Chapter One – The Third Reich
I sit outside of the virtual fortress to which the man has condemned himself. This time, there can be no escape for him. Never again will his hand alter the course of history, and with his death, the organization he belongs to will not have the complete victory they so desire.
I still cannot… grasp the extent of the world to which I have been introduced. Four years ago, I was a man with nothing to look forward to, but a slow, agonizing death over many years. That is, if I was not chosen for the medical experiments 'for the good of the nation', or if they decided that my usefulness had ran its course. Sometimes there was no reason. My father and mother both protested that there was no cause for what was about to happen to them. The guards machine guns begged to differ.
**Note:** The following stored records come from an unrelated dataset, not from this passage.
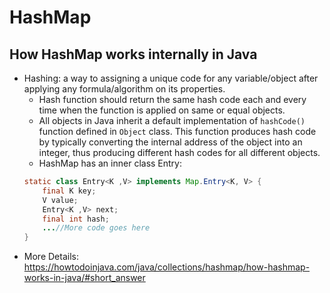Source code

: # HashMap

## How HashMap works internally in Java
- Hashing: a way to assigning a unique code for any variable/object after applying any formula/algorithm on its properties.
  - Hash function should return the same hash code each and every time when the function is applied on same or equal objects.
  - All objects in Java inherit a default implementation of `hashCode()` function defined in `Object` class. This function produces hash code by typically converting the internal address of the object into an integer, thus producing different hash codes for all different objects.
  - HashMap has an inner class Entry:
  ```java
  static class Entry<K ,V> implements Map.Entry<K, V> {
      final K key;
      V value;
      Entry<K ,V> next;
      final int hash;
      ...//More code goes here
  }
  ```
* More Details: https://howtodoinjava.com/java/collections/hashmap/how-hashmap-works-in-java/#short_answer

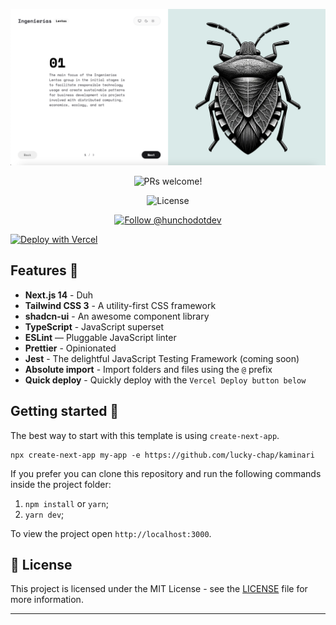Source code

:<p align="center">
  <img src="public/og.png" alt="Next.js and TypeScript">
</p>

<p align="center">
  <img src="https://img.shields.io/static/v1?label=PRs&message=welcome&style=for-the-badge&color=24B36B&labelColor=000000" alt="PRs welcome!" />

</p>

<p align="center">
  <img alt="License" src="https://img.shields.io/github/license/chhpt/typescript-nextjs-starter?style=for-the-badge&color=24B36B&labelColor=000000">
  </a>
</p>

<p align="center">
  <a href="https://twitter.com/intent/follow?screen_name=hunchodotdev">
    <img src="https://img.shields.io/twitter/follow/hunchodotdev?style=for-the-badge&color=24B36B&labelColor=000000" alt="Follow @hunchodotdev" />
  </a>
</p>

[![Deploy with Vercel](https://vercel.com/button)](https://vercel.com/new/clone?repository-url=https%3A%2F%2Fgithub.com%2Flucky-chap%2Fkaminari&demo-title=Kaminari&demo-description=Next.js%2C%20TailwindCSS%20and%20shadcn-ui%20Starter%20Template&demo-url=https%3A%2F%2Fkaminari.vercel.app&demo-image=https%3A%2F%2Fkaminari.vercel.app%2Fog.png)

## Features 💅

- **Next.js 14** - Duh
- **Tailwind CSS 3** - A utility-first CSS framework
- **shadcn-ui** - An awesome component library
- **TypeScript** - JavaScript superset
- **ESLint** — Pluggable JavaScript linter
- **Prettier** - Opinionated
- **Jest** - The delightful JavaScript Testing Framework (coming soon)
- **Absolute import** - Import folders and files using the `@` prefix
- **Quick deploy** - Quickly deploy with the `Vercel Deploy button below`

## Getting started 🚀

The best way to start with this template is using `create-next-app`.

```
npx create-next-app my-app -e https://github.com/lucky-chap/kaminari
```

If you prefer you can clone this repository and run the following commands inside the project folder:

1. `npm install` or `yarn`;
2. `yarn dev`;

To view the project open `http://localhost:3000`.

## 📝 License

This project is licensed under the MIT License - see the [LICENSE](LICENSE) file for more information.

---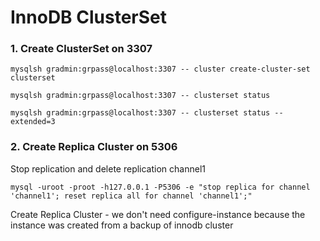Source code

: # InnoDB ClusterSet
### 1. Create ClusterSet on 3307
```
mysqlsh gradmin:grpass@localhost:3307 -- cluster create-cluster-set clusterset

mysqlsh gradmin:grpass@localhost:3307 -- clusterset status

mysqlsh gradmin:grpass@localhost:3307 -- clusterset status --extended=3
```
### 2. Create Replica Cluster on 5306
Stop replication and delete replication channel1
```
mysql -uroot -proot -h127.0.0.1 -P5306 -e "stop replica for channel 'channel1'; reset replica all for channel 'channel1';"
```
Create Replica Cluster - we don't need configure-instance because the instance was created from a backup of innodb cluster
```

```
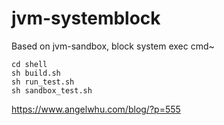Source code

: # jvm-systemblock
Based on jvm-sandbox, block system exec cmd~   
```
cd shell
sh build.sh
sh run_test.sh
sh sandbox_test.sh
```
https://www.angelwhu.com/blog/?p=555
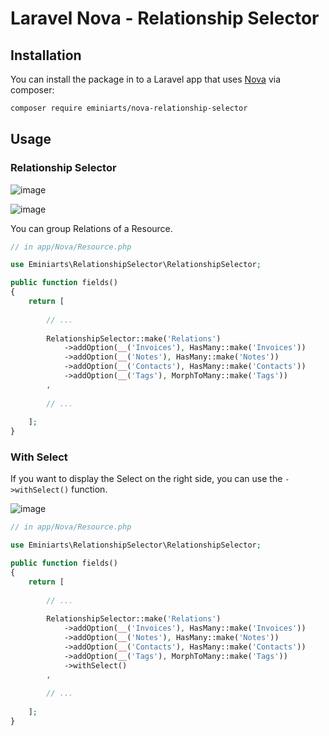# Laravel Nova - Relationship Selector

## Installation

You can install the package in to a Laravel app that uses [Nova](https://nova.laravel.com) via composer:

```bash
composer require eminiarts/nova-relationship-selector
```

## Usage

### Relationship Selector

![image](https://user-images.githubusercontent.com/3426944/50475996-b4065800-09c6-11e9-9a25-6754260f2545.png)

![image](https://user-images.githubusercontent.com/29180903/50483144-726eb080-09b8-11e9-895a-405303dbf54a.PNG)

You can group Relations of a Resource.

```php
// in app/Nova/Resource.php

use Eminiarts\RelationshipSelector\RelationshipSelector;

public function fields()
{
    return [
        
        // ...
        
        RelationshipSelector::make('Relations')
            ->addOption(__('Invoices'), HasMany::make('Invoices'))
            ->addOption(__('Notes'), HasMany::make('Notes'))
            ->addOption(__('Contacts'), HasMany::make('Contacts'))
            ->addOption(__('Tags'), MorphToMany::make('Tags'))
        ,
        
        // ...
        
    ];
}
```

### With Select

If you want to display the Select on the right side, you can use the `->withSelect()` function.

![image](https://user-images.githubusercontent.com/3426944/50475956-96d18980-09c6-11e9-9f02-56bdaca4ada6.png)
 
```php
// in app/Nova/Resource.php

use Eminiarts\RelationshipSelector\RelationshipSelector;

public function fields()
{
    return [
        
        // ...
        
        RelationshipSelector::make('Relations')
            ->addOption(__('Invoices'), HasMany::make('Invoices'))
            ->addOption(__('Notes'), HasMany::make('Notes'))
            ->addOption(__('Contacts'), HasMany::make('Contacts'))
            ->addOption(__('Tags'), MorphToMany::make('Tags'))
            ->withSelect()
        ,
        
        // ...
        
    ];
}

```

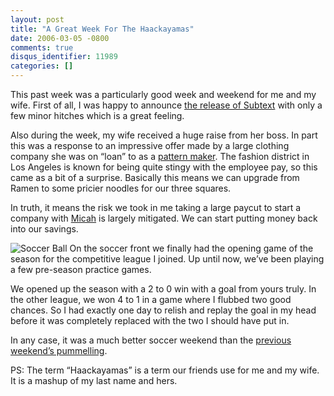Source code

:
 ```yaml
---
layout: post
title: "A Great Week For The Haackayamas"
date: 2006-03-05 -0800
comments: true
disqus_identifier: 11989
categories: []
---
```

This past week was a particularly good week and weekend for me and my
wife. First of all, I was happy to announce [the release of
Subtext](/archive/2006/03/02/Subtext1.0NautilusEditionReleased.aspx "Subtext Release Announcement")
with only a few minor hitches which is a great feeling.

Also during the week, my wife received a huge raise from her boss. In
part this was a response to an impressive offer made by a large clothing
company she was on “loan” to as a [pattern
maker](/archive/2004/03/13/250.aspx "Architect Of The Fashion World").
The fashion district in Los Angeles is known for being quite stingy with
the employee pay, so this came as a bit of a surprise. Basically this
means we can upgrade from Ramen to some pricier noodles for our three
squares.

In truth, it means the risk we took in me taking a large paycut to start
a company with [Micah](http://micahdylan.com/ "Micah Dylan Blog") is
largely mitigated. We can start putting money back into our savings.

![Soccer Ball](http://haacked.com/images/SoccerBallBW.jpg) On the soccer
front we finally had the opening game of the season for the competitive
league I joined. Up until now, we’ve been playing a few pre-season
practice games.

We opened up the season with a 2 to 0 win with a goal from yours truly.
In the other league, we won 4 to 1 in a game where I flubbed two good
chances. So I had exactly one day to relish and replay the goal in my
head before it was completely replaced with the two I should have put
in.

In any case, it was a much better soccer weekend than the [previous
weekend’s
pummelling](/archive/2006/02/27/GettingPummelled.aspx "Getting Pummelled in Soccer").

PS: The term “Haackayamas” is a term our friends use for me and my wife.
It is a mashup of my last name and hers.

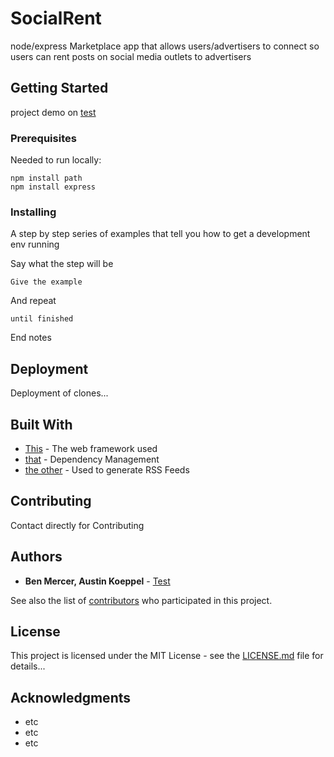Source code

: # SocialRent
node/express Marketplace app that allows users/advertisers to connect so users can rent posts on social media outlets to advertisers

## Getting Started

project demo on [test](http://www.google.com/)

### Prerequisites

Needed to run locally:

```
npm install path
npm install express
```

### Installing

A step by step series of examples that tell you how to get a development env running

Say what the step will be

```
Give the example
```

And repeat

```
until finished
```

End notes

## Deployment

Deployment of clones...

## Built With

* [This](https://www.google.com) - The web framework used
* [that](https://www.google.com) - Dependency Management
* [the other](https://www.google.com) - Used to generate RSS Feeds

## Contributing

Contact directly for Contributing

## Authors

* **Ben Mercer, Austin Koeppel** - [Test](https://github.com/)

See also the list of [contributors](https://github.com/your/project/contributors) who participated in this project.

## License

This project is licensed under the MIT License - see the [LICENSE.md](LICENSE.md) file for details...

## Acknowledgments

* etc
* etc
* etc
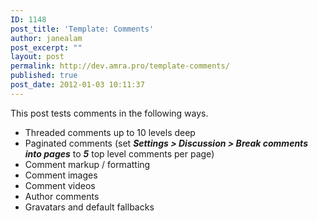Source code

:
 ```yaml
---
ID: 1148
post_title: 'Template: Comments'
author: janealam
post_excerpt: ""
layout: post
permalink: http://dev.amra.pro/template-comments/
published: true
post_date: 2012-01-03 10:11:37
---
```

This post tests comments in the following ways.
<ul>
	<li>Threaded comments up to 10 levels deep</li>
	<li>Paginated comments (set <em><strong>Settings &gt; Discussion &gt; Break comments into pages</strong></em> to <em><strong>5</strong></em> top level comments per page)</li>
	<li>Comment markup / formatting</li>
	<li>Comment images</li>
	<li>Comment videos</li>
	<li>Author comments</li>
	<li>Gravatars and default fallbacks</li>
</ul>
As I festered away in that hell on earth, I wondered truly who could be responsible. Who could twist men in such a way as to kill their own people for their beliefs? Was it that simple to control people? Was it easier to point out the undesirables and condemn them in the place of the true issues? Of course it was. It was far easier to tell them simple lies than to make an effort to craft a complex truth.
And before I gave up all hope… my eyes were opened.
They came for me in the night. The guards never knew what hit them. I did not know what hit them. I did not see the small dart, or the complex device which fired it towards the brute who took special sadistic pleasure in our sufferings. I did not see the venom run through his veins, destroying his ability to think as he slowly lost hold of his grip on life. A far greater mercy than he had ever shown anyone, and I saw none of it.
I see it all now of course. And I will see it every night, every time I lose grip on consciousness and unleash my dreams. I'm told that it will get easier. I pray after this, I never have to find out.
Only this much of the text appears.